→ **What needs to be done**:
Among the entries, find each line that includes the string "https" and list it.

→ **The records**:
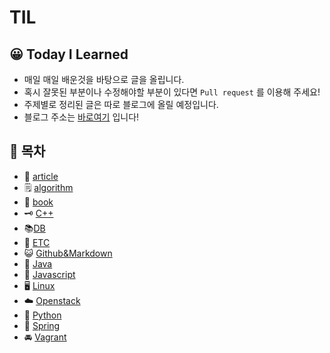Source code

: # TIL

## :grinning: Today I Learned

- 매일 매일 배운것을 바탕으로 글을 올립니다.
- 혹시 잘못된 부분이나 수정해야할 부분이 있다면 ``Pull request`` 를 이용해 주세요!
- 주제별로 정리된 글은 따로 블로그에 올릴 예정입니다.
- 블로그 주소는 [바로여기](https://griffinchoidayday.tistory.com/) 입니다!

## :articulated_lorry: 목차

- :newspaper: [article](./Article)
- :spiral_notepad: [algorithm](./algorithm)
- :book: [book](./Book)
-  :old_key: [C++](./C++)
- :books:[DB](./DB)
- :guitar: [ETC](./ETC)
- :smiley_cat: [Github&Markdown](./Github&Markdown)
- :camel: [Java](./Java)
- :jack_o_lantern: [Javascript](./Javascript)
- :desktop_computer: [Linux](./Linux)
- :cloud: [Openstack](./Openstack)
- :snake: [Python](./Python)
- :seedling: [Spring](./Spring)
- :oncoming_automobile: [Vagrant](./Vagrant)


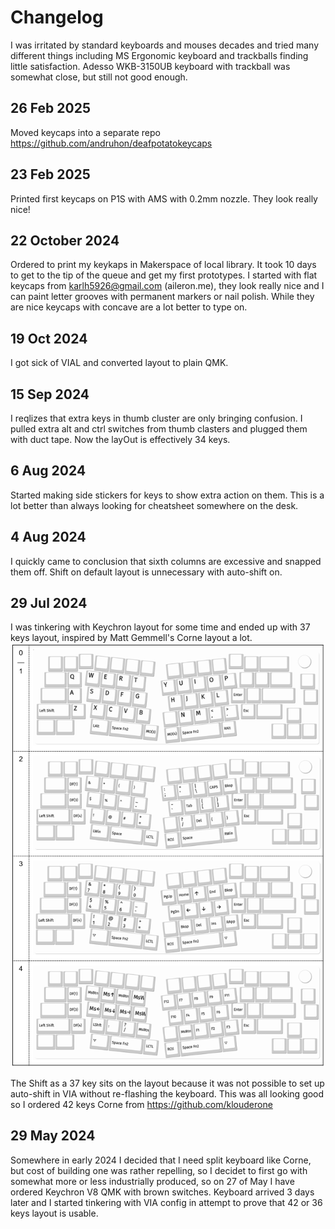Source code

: # Changelog

I was irritated by standard keyboards and mouses decades and tried many different things including MS Ergonomic keyboard and trackballs finding little satisfaction. Adesso WKB-3150UB keyboard with trackball was somewhat close, but still not good enough. 

## 26 Feb 2025
Moved keycaps into a separate repo https://github.com/andruhon/deafpotatokeycaps

## 23 Feb 2025
Printed first keycaps on P1S with AMS with 0.2mm nozzle. They look really nice!

## 22 October 2024
Ordered to print my keykaps in Makerspace of local library. It took 10 days to get to the tip of the queue and get my first prototypes.
I started with flat keycaps from karlh5926@gmail.com (aileron.me), they look really nice and I can paint letter grooves with permanent markers or nail polish.
While they are nice keycaps with concave are a lot better to type on.


## 19 Oct 2024
I got sick of VIAL and converted layout to plain QMK.

## 15 Sep 2024
I reqlizes that extra keys in thumb cluster are only bringing confusion.
I pulled extra alt and ctrl switches from thumb clasters and plugged them with duct tape. 
Now the layOut is effectively 34 keys.

## 6 Aug 2024
Started making side stickers for keys to show extra action on them. This is a lot better than always looking for cheatsheet somewhere on the desk.

## 4 Aug 2024
I quickly came to conclusion that sixth columns are excessive and snapped them off. Shift on default layout is unnecessary with auto-shift on.

## 29 Jul 2024
I was tinkering with Keychron layout for some time and ended up with 37 keys layout, inspired by Matt Gemmell's Corne layout a lot.
![VIA layout for keychron v8](blog-assets/via-layout-for-keychron-v8.png)

The Shift as a 37 key sits on the layout because it was not possible to set up auto-shift in VIA without re-flashing the keyboard. This was all looking good so I ordered 42 keys Corne from https://github.com/klouderone


## 29 May 2024
Somewhere in early 2024 I decided that I need split keyboard like Corne, but cost of building one was rather repelling, so I decidet to first go with somewhat more or less industrially produced, so on 27 of May I have ordered  Keychron V8 QMK with brown switches. Keyboard arrived 3 days later and I started tinkering with VIA config in attempt to prove that 42 or 36 keys layout is usable.
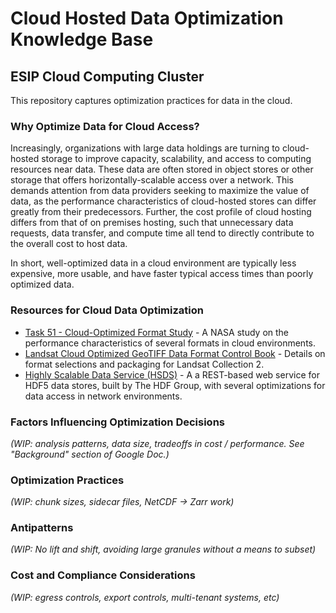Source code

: # Cloud Hosted Data Optimization Knowledge Base
## ESIP Cloud Computing Cluster

This repository captures optimization practices for data in the cloud.

### Why Optimize Data for Cloud Access?

Increasingly, organizations with large data holdings are turning to cloud-hosted
storage to improve capacity, scalability, and access to computing resources near
data.  These data are often stored in object stores or other storage that offers
horizontally-scalable access over a network.  This demands attention from data
providers seeking to maximize the value of data, as the performance
characteristics of cloud-hosted stores can differ greatly from their
predecessors.  Further, the cost profile of cloud hosting differs from that of
on premises hosting, such that unnecessary data requests, data transfer, and
compute time all tend to directly contribute to the overall cost to host data.

In short, well-optimized data in a cloud environment are typically less
expensive, more usable, and have faster typical access times than poorly optimized
data.

### Resources for Cloud Data Optimization

* [Task 51 - Cloud-Optimized Format
  Study](https://ntrs.nasa.gov/search.jsp?R=20200001178P) - A NASA study on the
  performance characteristics of several formats in cloud environments.
* [Landsat Cloud Optimized GeoTIFF Data Format Control
  Book](https://www.usgs.gov/media/files/landsat-cloud-optimized-geotiff-data-format-control-book)  -
  Details on format selections and packaging for Landsat Collection 2.
* [Highly Scalable Data Service (HSDS)](https://github.com/HDFGroup/hsds) - A a
  REST-based web service for HDF5 data stores, built by The HDF Group, with
  several optimizations for data access in network environments.

### Factors Influencing Optimization Decisions

_(WIP: analysis patterns, data size, tradeoffs in cost /
performance.  See "Background" section of Google Doc.)_

### Optimization Practices

_(WIP: chunk sizes, sidecar files, NetCDF -> Zarr work)_

### Antipatterns

_(WIP: No lift and shift, avoiding large granules without a means to subset)_

### Cost and Compliance Considerations

_(WIP: egress controls, export controls, multi-tenant systems, etc)_

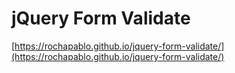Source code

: # jQuery Form Validate

[https://rochapablo.github.io/jquery-form-validate/](https://rochapablo.github.io/jquery-form-validate/)
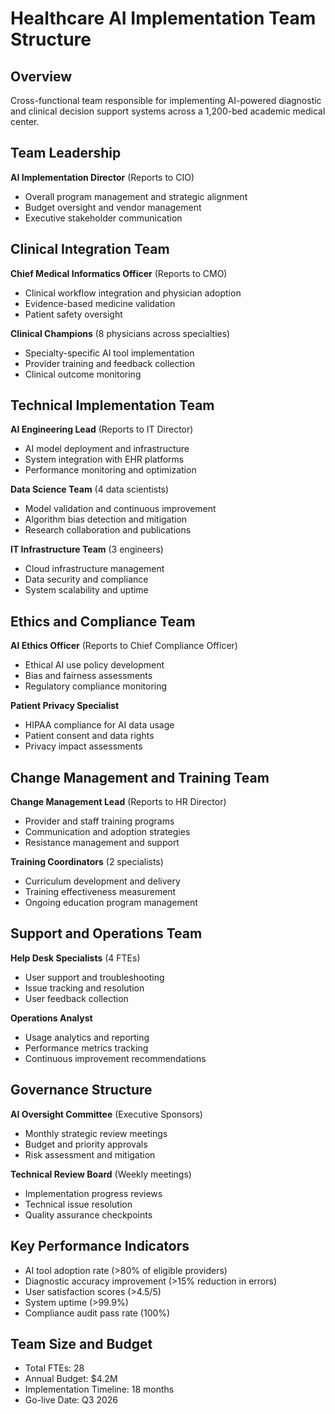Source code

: # Healthcare AI Implementation Team Structure

## Overview
Cross-functional team responsible for implementing AI-powered diagnostic and clinical decision support systems across a 1,200-bed academic medical center.

## Team Leadership
**AI Implementation Director** (Reports to CIO)
- Overall program management and strategic alignment
- Budget oversight and vendor management
- Executive stakeholder communication

## Clinical Integration Team
**Chief Medical Informatics Officer** (Reports to CMO)
- Clinical workflow integration and physician adoption
- Evidence-based medicine validation
- Patient safety oversight

**Clinical Champions** (8 physicians across specialties)
- Specialty-specific AI tool implementation
- Provider training and feedback collection
- Clinical outcome monitoring

## Technical Implementation Team
**AI Engineering Lead** (Reports to IT Director)
- AI model deployment and infrastructure
- System integration with EHR platforms
- Performance monitoring and optimization

**Data Science Team** (4 data scientists)
- Model validation and continuous improvement
- Algorithm bias detection and mitigation
- Research collaboration and publications

**IT Infrastructure Team** (3 engineers)
- Cloud infrastructure management
- Data security and compliance
- System scalability and uptime

## Ethics and Compliance Team
**AI Ethics Officer** (Reports to Chief Compliance Officer)
- Ethical AI use policy development
- Bias and fairness assessments
- Regulatory compliance monitoring

**Patient Privacy Specialist**
- HIPAA compliance for AI data usage
- Patient consent and data rights
- Privacy impact assessments

## Change Management and Training Team
**Change Management Lead** (Reports to HR Director)
- Provider and staff training programs
- Communication and adoption strategies
- Resistance management and support

**Training Coordinators** (2 specialists)
- Curriculum development and delivery
- Training effectiveness measurement
- Ongoing education program management

## Support and Operations Team
**Help Desk Specialists** (4 FTEs)
- User support and troubleshooting
- Issue tracking and resolution
- User feedback collection

**Operations Analyst**
- Usage analytics and reporting
- Performance metrics tracking
- Continuous improvement recommendations

## Governance Structure
**AI Oversight Committee** (Executive Sponsors)
- Monthly strategic review meetings
- Budget and priority approvals
- Risk assessment and mitigation

**Technical Review Board** (Weekly meetings)
- Implementation progress reviews
- Technical issue resolution
- Quality assurance checkpoints

## Key Performance Indicators
- AI tool adoption rate (>80% of eligible providers)
- Diagnostic accuracy improvement (>15% reduction in errors)
- User satisfaction scores (>4.5/5)
- System uptime (>99.9%)
- Compliance audit pass rate (100%)

## Team Size and Budget
- Total FTEs: 28
- Annual Budget: $4.2M
- Implementation Timeline: 18 months
- Go-live Date: Q3 2026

→ **Worked solution**:
- 블로그 주소는 [바로여기](https://griffinchoidayday.tistory.com/) 입니다!
Moved keycaps into a separate repo https://github.com/andruhon/deafpotatokeycaps
The Shift as a 37 key sits on the layout because it was not possible to set up auto-shift in VIA without re-flashing the keyboard. This was all looking good so I ordered 42 keys Corne from https://github.com/klouderone
  Study](https://ntrs.nasa.gov/search.jsp?R=20200001178P) - A NASA study on the
  Book](https://www.usgs.gov/media/files/landsat-cloud-optimized-geotiff-data-format-control-book)  -
* [Highly Scalable Data Service (HSDS)](https://github.com/HDFGroup/hsds) - A a
[https://rochapablo.github.io/jquery-form-validate/](https://rochapablo.github.io/jquery-form-validate/)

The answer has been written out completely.